Ion Microprobe Facility An Ion Microprobe Facility is a specialized laboratory that operates a Secondary Ion Mass Spectrometer (SIMS) suite to perform high-spatial-resolution isotopic and elemental analyses used across geoscience, materials science, planetary science, and nuclear forensics. Facilities of this type integrate vacuum systems, ion optics, electron multipliers, and sample preparation labs to support investigators from universities, national laboratories, and space agencies. They frequently collaborate with museums, industry partners, and international research programs to analyze minute solid samples ranging from terrestrial minerals to extraterrestrial returned samples.

Overview and Purpose

Ion microprobe facilities serve academic institutions such as University of California, Berkeley, Massachusetts Institute of Technology, Stanford University, University of Oxford, and national centers like Lawrence Berkeley National Laboratory, Oak Ridge National Laboratory, Los Alamos National Laboratory, Argonne National Laboratory, and NASA centers to provide analytical services.
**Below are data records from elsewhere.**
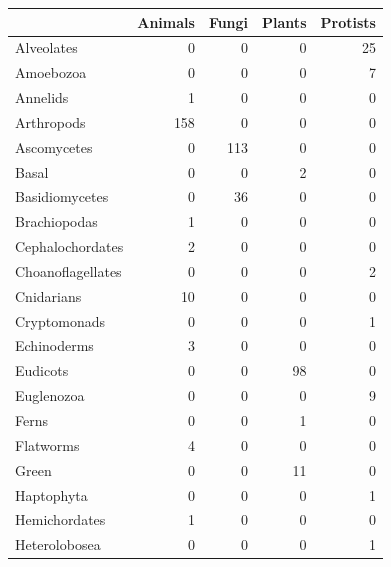 \documentclass[
  letterpaper,
  DIV=11,
  numbers=noendperiod]{scrreprt}
\newenvironment{Shaded}{}{}
\newcommand{\AttributeTok}[1]{\textcolor[rgb]{0.78,0.47,0.87}{#1}}
\newcommand{\FunctionTok}[1]{\textcolor[rgb]{0.38,0.69,0.94}{#1}}
\newcommand{\NormalTok}[1]{\textcolor[rgb]{0.67,0.70,0.75}{#1}}
\newcommand{\SpecialCharTok}[1]{\textcolor[rgb]{0.34,0.71,0.76}{#1}}
\newcommand{\StringTok}[1]{\textcolor[rgb]{0.60,0.76,0.47}{#1}}
\begin{document}
\begin{Shaded}
\end{Shaded}

\begin{tabular}{l|r|r|r|r}
\hline
  & Animals & Fungi & Plants & Protists\\
\hline
Alveolates & 0 & 0 & 0 & 25\\
\hline
Amoebozoa & 0 & 0 & 0 & 7\\
\hline
Annelids & 1 & 0 & 0 & 0\\
\hline
Arthropods & 158 & 0 & 0 & 0\\
\hline
Ascomycetes & 0 & 113 & 0 & 0\\
\hline
Basal & 0 & 0 & 2 & 0\\
\hline
Basidiomycetes & 0 & 36 & 0 & 0\\
\hline
Brachiopodas & 1 & 0 & 0 & 0\\
\hline
Cephalochordates & 2 & 0 & 0 & 0\\
\hline
Choanoflagellates & 0 & 0 & 0 & 2\\
\hline
Cnidarians & 10 & 0 & 0 & 0\\
\hline
Cryptomonads & 0 & 0 & 0 & 1\\
\hline
Echinoderms & 3 & 0 & 0 & 0\\
\hline
Eudicots & 0 & 0 & 98 & 0\\
\hline
Euglenozoa & 0 & 0 & 0 & 9\\
\hline
Ferns & 0 & 0 & 1 & 0\\
\hline
Flatworms & 4 & 0 & 0 & 0\\
\hline
Green & 0 & 0 & 11 & 0\\
\hline
Haptophyta & 0 & 0 & 0 & 1\\
\hline
Hemichordates & 1 & 0 & 0 & 0\\
\hline
Heterolobosea & 0 & 0 & 0 & 1\\

\end{tabular}
\end{document}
They support projects funded by agencies including the National Science Foundation, National Aeronautics and Space Administration, European Space Agency, Japan Aerospace Exploration Agency, and Department of Energy. Typical users include researchers affiliated with Smithsonian Institution, Natural History Museum, London, American Museum of Natural History, and planetary missions like Apollo program, Genesis (NASA mission), Hayabusa2, and OSIRIS-REx. The mission often aligns with institutional priorities such as those of the National Academies of Sciences, Engineering, and Medicine and consortia like the Society of Economic Geologists.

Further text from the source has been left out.